Paged Attention

The KV cache fragmentation problem
PagedAttention design
Block tables and physical blocks
Using vLLM in Python
Continuous batching synergy
Memory efficiency numbers
Gotchas

SECTION 01

The KV cache fragmentation problem

During LLM inference, you cache key and value tensors for all previous tokens to avoid recomputing them. Naive implementations pre-allocate contiguous memory for the maximum sequence length. This causes two problems: (1) internal fragmentation — short sequences waste the unused tail of their allocation; (2) external fragmentation — after many sequences complete, the free memory is scattered in small gaps that can't fit new allocations even though total free memory is sufficient. In practice, pre-allocation wastes 60–80% of KV cache memory.

SECTION 02

PagedAttention design

PagedAttention, introduced in the vLLM paper (Kwon et al. 2023), borrows the OS virtual memory paging concept. The KV cache is divided into fixed-size physical blocks (e.g. 16 token positions each). Each sequence maintains a block table — a mapping from logical block indices to physical block indices, like a page table. Memory is allocated one block at a time as sequences grow, rather than pre-allocating the full maximum length. When a sequence finishes, its blocks are freed and can be immediately reused by new sequences with no fragmentation.

SECTION 03

Block tables and physical blocks

The key invariant: logical block i of sequence s maps to some physical block p. The attention kernel reads K and V from the physical block addresses in the block table, not from contiguous memory. This requires a custom CUDA kernel that handles the scatter-gather read pattern efficiently.

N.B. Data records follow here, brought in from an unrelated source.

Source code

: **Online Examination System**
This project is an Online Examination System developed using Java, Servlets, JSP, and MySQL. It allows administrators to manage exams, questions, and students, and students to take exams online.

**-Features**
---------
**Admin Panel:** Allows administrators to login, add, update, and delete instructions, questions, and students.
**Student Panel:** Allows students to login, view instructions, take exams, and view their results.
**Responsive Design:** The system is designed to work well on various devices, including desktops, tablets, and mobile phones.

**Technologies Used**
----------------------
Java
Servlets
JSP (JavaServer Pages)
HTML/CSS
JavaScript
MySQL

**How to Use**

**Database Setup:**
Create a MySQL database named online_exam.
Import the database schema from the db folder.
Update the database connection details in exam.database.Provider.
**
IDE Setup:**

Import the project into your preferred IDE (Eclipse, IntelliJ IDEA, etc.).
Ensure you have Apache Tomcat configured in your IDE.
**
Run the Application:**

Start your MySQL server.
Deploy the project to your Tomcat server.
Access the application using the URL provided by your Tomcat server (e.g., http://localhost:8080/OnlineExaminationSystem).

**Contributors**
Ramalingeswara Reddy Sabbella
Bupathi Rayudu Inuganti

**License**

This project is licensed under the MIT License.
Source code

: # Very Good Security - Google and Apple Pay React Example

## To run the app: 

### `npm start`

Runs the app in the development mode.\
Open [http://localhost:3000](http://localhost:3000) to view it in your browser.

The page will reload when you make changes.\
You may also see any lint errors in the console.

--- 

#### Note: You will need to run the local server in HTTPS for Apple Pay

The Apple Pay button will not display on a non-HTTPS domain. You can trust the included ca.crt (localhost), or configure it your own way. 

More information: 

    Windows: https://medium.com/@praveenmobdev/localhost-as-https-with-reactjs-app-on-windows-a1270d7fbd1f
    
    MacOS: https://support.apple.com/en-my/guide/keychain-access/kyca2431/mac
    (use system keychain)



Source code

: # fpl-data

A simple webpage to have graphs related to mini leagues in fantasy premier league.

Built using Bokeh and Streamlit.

Copy-on-write (CoW) blocks enable prefix caching: if two sequences share a common prefix (e.g. a system prompt), they can share physical blocks for the prefix, with CoW ensuring modifications don't affect the shared copy. This is the basis for vLLM's prefix caching feature.

SECTION 04

Using vLLM in Python

from vllm import LLM, SamplingParams

# vLLM uses PagedAttention internally — no configuration needed
llm = LLM(
    model="meta-llama/Llama-3-8B-Instruct",
    gpu_memory_utilization=0.90,  # fraction of GPU RAM for KV cache
    max_model_len=8192,
    # swap_space=4,  # GB of CPU RAM for offloading cold KV blocks
)

params = SamplingParams(temperature=0.7, max_tokens=512)

# Batch inference — PagedAttention manages memory across all sequences
prompts = [
    "Explain quantum entanglement in one paragraph.",
    "Write a Python function to compute Fibonacci numbers.",
    "What are the main causes of the French Revolution?",
]
outputs = llm.generate(prompts, params)
for out in outputs:
    print(out.outputs[0].text[:100], "...")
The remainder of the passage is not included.